Task to complete = Could you write out, exactly, every line from the top of the data through the line holding "The algorithms follow"? Omit the pictures.

++++ Data

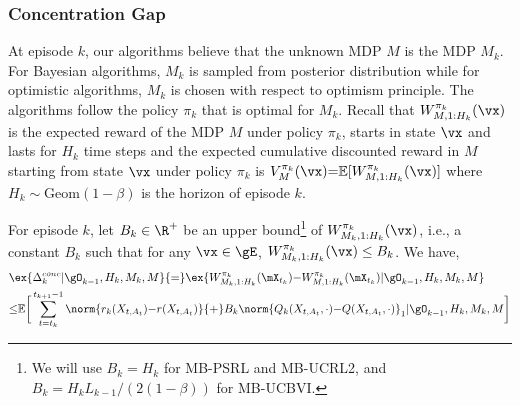 \begin{subappendices}
\subsubsection{Concentration Gap}

At episode $k$, our algorithms believe that the unknown MDP $M$ is the MDP $M_k$.
For Bayesian algorithms, $M_k$ is sampled from posterior distribution while for optimistic algorithms, $M_k$ is chosen with respect to optimism principle.
The algorithms follow the policy $\pi_k$ that is optimal for $M_k$.
Recall that $W^{\pi_k}_{M,1:H_k}(\vx)$ is the expected reward of the MDP $M$ under policy $\pi_k$, starts in state $\vx$ and lasts for $H_k$ time steps and the expected cumulative discounted reward in $M$ starting from state $\vx$ under policy $\pi_k$ is $V_{M}^{\pi_k}(\vx){=}\mathbb{E}[W^{\pi_k}_{M, 1:H_k}(\vx)]$ where $H_k\sim \mathrm{Geom}(1-\beta)$ is the horizon of episode $k$.

\begin{lem}
    \label{lem:regret_decomposition}
    For episode $k$, let $B_k\in\R^+$ be an upper bound\footnote{We will use $B_k=H_k$ for MB-PSRL and MB-UCRL2, and $B_k=H_kL_{k-1}/(2(1-\beta))$ for MB-UCBVI.} of $W_{M_k,1:H_k}^{\pi_k}(\vx)$, i.e., a constant $B_k$ such that for any $\vx\in\gE$, $W_{M_k,1:H_k}^{\pi_k}(\vx)\le B_k$. We have,
    \begin{align}
        \label{eq:lem_decompo}
        &\ex{ \Delta_k^{conc} {\mid} \gO_{k-1}, H_k, M_k, M} {=} \ex{ W_{M_k,1:H_k}^{\pi_k}(\mX_{t_k}){-}W_{M,1:H_k}^{\pi_k}(\mX_{t_k}) {\mid} \gO_{k-1}, H_k, M_k, M}\nonumber \\
        &{\le}\mathbb{E}\bigg[\sum_{t=t_k}^{t_{k+1}-1}\norm{r_k(X_{t,A_t}){-}r(X_{t,A_t})}
        {+}B_k\norm{Q_{k}(X_{t,A_t},\cdot){-}Q(X_{t,A_t},\cdot)}_1 {\mid} \gO_{k-1}, H_k, M_k, M\bigg]
    \end{align}
\end{lem}


\end{subappendices}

++++++++

Exercise output =
 \begin{subappendices}
\subsubsection{Concentration Gap}

At episode $k$, our algorithms believe that the unknown MDP $M$ is the MDP $M_k$.
For Bayesian algorithms, $M_k$ is sampled from posterior distribution while for optimistic algorithms, $M_k$ is chosen with respect to optimism principle.
The algorithms follow the policy $\pi_k$ that is optimal for $M_k$.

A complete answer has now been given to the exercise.